Like “Solid Foundation”, “Roots Rock Reggae” traces the history and developments of reggae through interviews with key figures like Tommy McCook, John Holt, Horace Andy, Michael Rose etc. up to Luciano. It comes off more like an anthology of interviews, though, than a history of reggae told by singers and players of instruments.


The Virgin Encyclopedia of Reggae
by Colin Larkin

For what it is, a reggae reference work running 320 pages, it’s surprisingly useless – half the time I reach for this to find out about someone, there’s no entry; Phillip Smart? No. Sylvan Morris? No. Watty Burnett? No. Kiddus I? No. It’s a passable first attempt at a reggae dictionary but needs to double in size to be really useful. To be fair, though, it does have a lot of good info on not too obscure movers in reggae history and makes for good toilet reading.


Ska: An Oral HistorySka: An Oral History
by Heather Augustyn

Ska: An Oral History is the story of ska music, told through the words and narratives of those who invented it.

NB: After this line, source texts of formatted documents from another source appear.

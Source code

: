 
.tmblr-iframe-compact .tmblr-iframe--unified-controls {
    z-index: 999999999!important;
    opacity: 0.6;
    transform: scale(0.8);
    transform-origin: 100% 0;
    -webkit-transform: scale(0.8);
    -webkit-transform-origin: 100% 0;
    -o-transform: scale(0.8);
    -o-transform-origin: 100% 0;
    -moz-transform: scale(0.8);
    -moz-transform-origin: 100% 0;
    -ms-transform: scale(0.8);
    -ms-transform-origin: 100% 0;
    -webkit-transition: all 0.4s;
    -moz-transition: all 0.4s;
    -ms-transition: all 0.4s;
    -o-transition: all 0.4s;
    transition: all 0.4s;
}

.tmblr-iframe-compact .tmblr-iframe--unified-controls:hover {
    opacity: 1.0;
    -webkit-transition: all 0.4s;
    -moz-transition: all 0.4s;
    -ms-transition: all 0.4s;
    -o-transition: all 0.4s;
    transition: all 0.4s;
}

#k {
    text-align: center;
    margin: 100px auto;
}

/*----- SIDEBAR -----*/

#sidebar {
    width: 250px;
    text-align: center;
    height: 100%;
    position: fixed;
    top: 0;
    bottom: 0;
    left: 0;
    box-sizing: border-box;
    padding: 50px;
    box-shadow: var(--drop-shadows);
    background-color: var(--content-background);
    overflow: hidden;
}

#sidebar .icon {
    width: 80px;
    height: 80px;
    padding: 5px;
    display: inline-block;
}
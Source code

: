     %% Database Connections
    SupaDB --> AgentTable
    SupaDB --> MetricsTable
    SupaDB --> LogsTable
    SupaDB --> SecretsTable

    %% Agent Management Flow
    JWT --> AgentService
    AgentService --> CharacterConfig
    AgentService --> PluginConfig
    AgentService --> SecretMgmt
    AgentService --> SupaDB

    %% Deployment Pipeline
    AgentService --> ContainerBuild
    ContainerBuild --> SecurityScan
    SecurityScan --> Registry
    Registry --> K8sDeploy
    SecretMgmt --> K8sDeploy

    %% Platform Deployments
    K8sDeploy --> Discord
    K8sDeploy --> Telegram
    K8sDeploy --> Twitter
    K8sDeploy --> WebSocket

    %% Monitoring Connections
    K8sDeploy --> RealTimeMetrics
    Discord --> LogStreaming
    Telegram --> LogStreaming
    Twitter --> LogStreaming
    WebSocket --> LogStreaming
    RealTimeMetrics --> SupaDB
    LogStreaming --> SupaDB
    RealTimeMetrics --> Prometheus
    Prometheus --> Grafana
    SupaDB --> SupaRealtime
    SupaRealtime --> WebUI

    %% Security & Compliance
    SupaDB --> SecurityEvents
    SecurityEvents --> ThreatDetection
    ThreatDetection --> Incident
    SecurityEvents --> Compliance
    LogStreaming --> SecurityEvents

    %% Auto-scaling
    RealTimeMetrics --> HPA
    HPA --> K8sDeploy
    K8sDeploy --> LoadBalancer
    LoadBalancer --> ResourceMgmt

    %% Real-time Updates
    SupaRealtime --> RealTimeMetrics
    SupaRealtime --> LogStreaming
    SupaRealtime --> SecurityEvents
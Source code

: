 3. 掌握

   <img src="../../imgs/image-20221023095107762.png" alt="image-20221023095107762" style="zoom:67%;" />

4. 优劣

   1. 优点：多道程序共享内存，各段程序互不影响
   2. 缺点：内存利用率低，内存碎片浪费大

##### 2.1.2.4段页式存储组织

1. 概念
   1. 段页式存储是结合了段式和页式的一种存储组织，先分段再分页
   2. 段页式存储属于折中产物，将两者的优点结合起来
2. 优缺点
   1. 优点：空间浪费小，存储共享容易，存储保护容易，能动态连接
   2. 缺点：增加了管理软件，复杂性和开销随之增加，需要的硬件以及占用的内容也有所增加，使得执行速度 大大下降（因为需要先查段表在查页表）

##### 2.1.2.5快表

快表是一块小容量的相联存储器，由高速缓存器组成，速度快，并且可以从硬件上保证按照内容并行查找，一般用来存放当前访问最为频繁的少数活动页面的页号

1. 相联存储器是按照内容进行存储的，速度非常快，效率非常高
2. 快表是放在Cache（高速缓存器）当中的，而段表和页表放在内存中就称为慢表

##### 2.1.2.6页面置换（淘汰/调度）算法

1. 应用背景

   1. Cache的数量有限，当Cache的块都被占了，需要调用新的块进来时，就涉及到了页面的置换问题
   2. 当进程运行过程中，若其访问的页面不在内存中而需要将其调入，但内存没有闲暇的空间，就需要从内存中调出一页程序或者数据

In Jamaica, and later in England, this music defined the culture and social conditions of the people. Through the words of their songs, the uplifting rhythm of their vivacious tunes, and the character and skill of each musician, ska music was the foundation for musical forms and the musicians that evolved. Hearing first-hand the stories of these tumultuous times, these creative times, the story of ska music is finally told by those who were there.


My Reggae Journey: Music’s Rough, Tough Roadby Roydale Anderson


Junia Reggae: The Journey from King Street
by Norman Walker

The Reggae story from the beginning through the eyes of aurhor Norman Walker. From the early days of Coxsone’s Downbeat and Duke Reid The Ruler, through the musical sparring of Prince Buster and Derrick Morgan, through The Blues Busters, The Paragons, The Wailers, Dennis Brown, Third World and a host of others along the way on the journey. Mixed in with the concurrent political, social and personal events that was ever present thoughout the period. Culminating in the resulting effect in the 21st century of outcomes pleasant and unpleasant unforseen in the earlier humble beginnings.